We are back with Season 2 of Virtual Geometric Structures, an online seminar series on the broad area of Topology and Geometry. The lectures in VGS are aimed at PhD students and early career researchers. There will be an informal discussion session after every talk. We strongly encourage the participants to take part in this discussion.

If you wish to receive email announcements from us, please register here.

Zoom meeting details for VGS lectures will be as follows:

Meeting ID: 859 1456 3909 Passcode: VGS2 (this may change later)

If you want to suggest speakers, please send an email to arpaninto@outlook.com

Lecture 1 (by Dr. Stephan Tillmann, April 08, 2022, 11:00 AM IST) ( recording )

Title: What is the Thurston norm?

Abstract: Thurston's norm on (co)homology of a 3-manifold reveals interesting topological properties of the 3-manifold. At the centre of its study is its unit ball, which is a finite polytope. Associated to some of its top dimensional faces are special triangulations of the manifold defined by Agol, called veering triangulations. After a general introduction to these topics, I will outline algorithms developed in collaboration with Daryl Cooper and Will Worden to compute the unit ball of the Thurston norm.

Lecture 2 (by Dr. Sean Lawton, May 17, 2022, 08:00 PM IST) ( recording )

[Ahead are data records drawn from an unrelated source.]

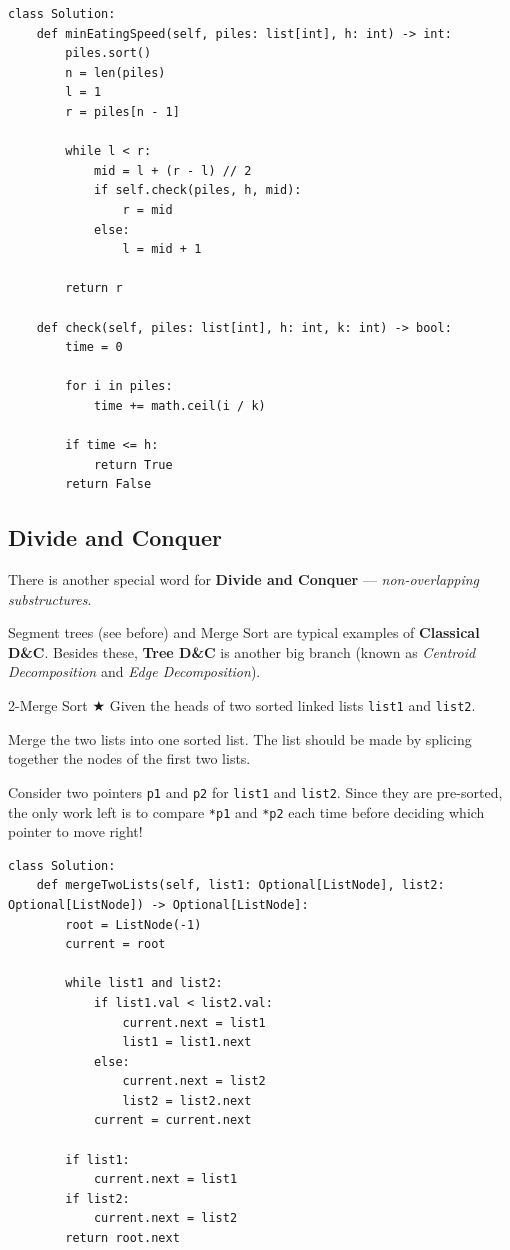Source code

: \documentclass{article}
\begin{document}
\begin{lstlisting}[style=python]
class Solution:
    def minEatingSpeed(self, piles: list[int], h: int) -> int:
        piles.sort()
        n = len(piles)
        l = 1
        r = piles[n - 1]
        
        while l < r:
            mid = l + (r - l) // 2
            if self.check(piles, h, mid):
                r = mid
            else:
                l = mid + 1
                
        return r

    def check(self, piles: list[int], h: int, k: int) -> bool:
        time = 0
        
        for i in piles:
            time += math.ceil(i / k)    
            
        if time <= h:
            return True
        return False
\end{lstlisting}

\subsection{Divide and Conquer}

There is another special word for \textbf{Divide and Conquer} --- \emph{non-overlapping substructures}.

Segment trees (see before) and Merge Sort are typical examples of \textbf{Classical D\&C}. Besides these, \textbf{Tree D\&C} is another big branch (known as \emph{Centroid Decomposition} and \emph{Edge Decomposition}).

\begin{Question}{2-Merge Sort $\bigstar$}
Given the heads of two sorted linked lists \texttt{list1} and \texttt{list2}.

Merge the two lists into one sorted list. The list should be made by splicing together the nodes of the first two lists.
\end{Question}

Consider two pointers \texttt{p1} and \texttt{p2} for \texttt{list1} and \texttt{list2}. Since they are pre-sorted, the only work left is to compare \texttt{*p1} and \texttt{*p2} each time before deciding which pointer to move right!

\begin{lstlisting}[style=python]
class Solution:
    def mergeTwoLists(self, list1: Optional[ListNode], list2: Optional[ListNode]) -> Optional[ListNode]:
        root = ListNode(-1)
        current = root
        
        while list1 and list2:
            if list1.val < list2.val:
                current.next = list1
                list1 = list1.next
            else:
                current.next = list2
                list2 = list2.next
            current = current.next
            
        if list1:
            current.next = list1
        if list2:
            current.next = list2
        return root.next
\end{lstlisting}
\end{document}
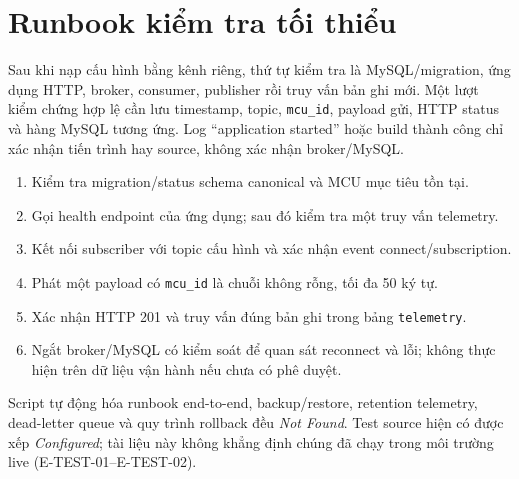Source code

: \section{Runbook kiểm tra tối thiểu}

Sau khi nạp cấu hình bằng kênh riêng, thứ tự kiểm tra là MySQL/migration, ứng dụng
HTTP, broker, consumer, publisher rồi truy vấn bản ghi mới. Một lượt kiểm chứng hợp lệ
cần lưu timestamp, topic, \texttt{mcu\_id}, payload gửi, HTTP status và hàng MySQL
tương ứng. Log ``application started'' hoặc build thành công chỉ xác nhận tiến trình hay
source, không xác nhận broker/MySQL.

\begin{enumerate}
  \item Kiểm tra migration/status schema canonical và MCU mục tiêu tồn tại.
  \item Gọi health endpoint của ứng dụng; sau đó kiểm tra một truy vấn telemetry.
  \item Kết nối subscriber với topic cấu hình và xác nhận event connect/subscription.
  \item Phát một payload có \texttt{mcu\_id} là chuỗi không rỗng, tối đa 50 ký tự.
  \item Xác nhận HTTP 201 và truy vấn đúng bản ghi trong bảng \texttt{telemetry}.
  \item Ngắt broker/MySQL có kiểm soát để quan sát reconnect và lỗi; không thực hiện
  trên dữ liệu vận hành nếu chưa có phê duyệt.
\end{enumerate}

Script tự động hóa runbook end-to-end, backup/restore, retention telemetry, dead-letter
queue và quy trình rollback đều \textit{Not Found}. Test source hiện có được xếp
\textit{Configured}; tài liệu này không khẳng định chúng đã chạy trong môi trường live
(E-TEST-01--E-TEST-02).
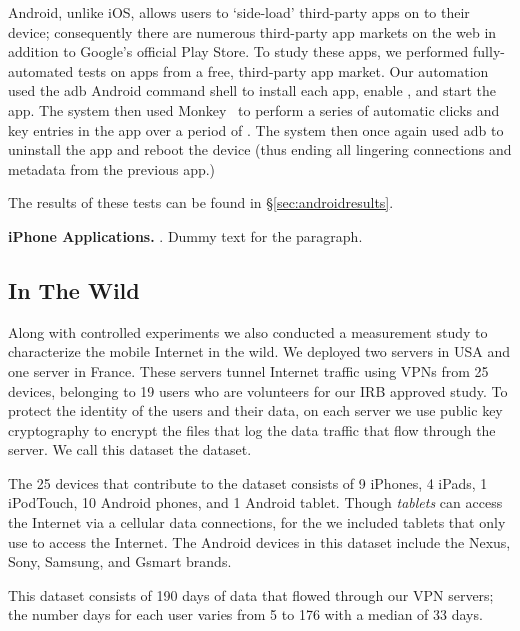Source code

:   Android, unlike iOS, allows users to `side-load' third-party apps on to their device; consequently there are numerous third-party app markets on the web in addition to Google's official Play Store.
  To study these apps, we performed fully-automated tests on  apps from a free, third-party app market.
  Our automation used the adb Android command shell to install each app, enable \platname, and start the app.
  The system then used Monkey~\cite{} to perform a series of automatic clicks and key entries in the app over a period of .
  The system then once again used adb to uninstall the app and reboot the device (thus ending all lingering connections and metadata from the previous app.)

  The results of these tests can be found in \S\ref{sec:androidresults}.

  {\bf iPhone Applications.}
. 
Dummy text for the paragraph.

\subsection{In The Wild}

Along with controlled experiments we also conducted a measurement study to characterize the mobile Internet in the wild.
We deployed two \platname servers in USA and one server in France. 
These servers tunnel Internet traffic using VPNs from 25 devices, belonging to 19 users who are volunteers for our IRB approved study.
To protect the identity of the users and their data, on each server we use public key cryptography to encrypt the files that log the data traffic that flow through the server. 
We call this dataset the \moball dataset. 

The 25 devices that contribute to the \moball dataset consists of 9 iPhones, 4 iPads, 1 iPodTouch, 10 Android phones, and 1 Android tablet.
Though \emph{tablets} can access the Internet via a cellular data connections, for the \moball we included tablets that only use \wifi to access the Internet.
The Android devices in this dataset include the Nexus, Sony, Samsung, and Gsmart brands.

This dataset consists of 190 days of data that flowed through our VPN servers; the number days for each user varies from 5 to 176 with a median of 33 days.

Title: Dynamics on Nilpotent Character Varieties

Abstract: Let N be a finitely generated nilpotent group and G a compact connected Lie group. In collaboration with J-P Burelle, we show that there is a natural Out(N)-invariant radon measure with full support on the identity component of the conjugation quotient Hom(N,G)/G and that Out(N) is strong mixing with respect to this measure whenever there exists an element in Out(N) whose eigenvalues are not roots of unity. In this talk, I will discuss an example of this theorem in detail.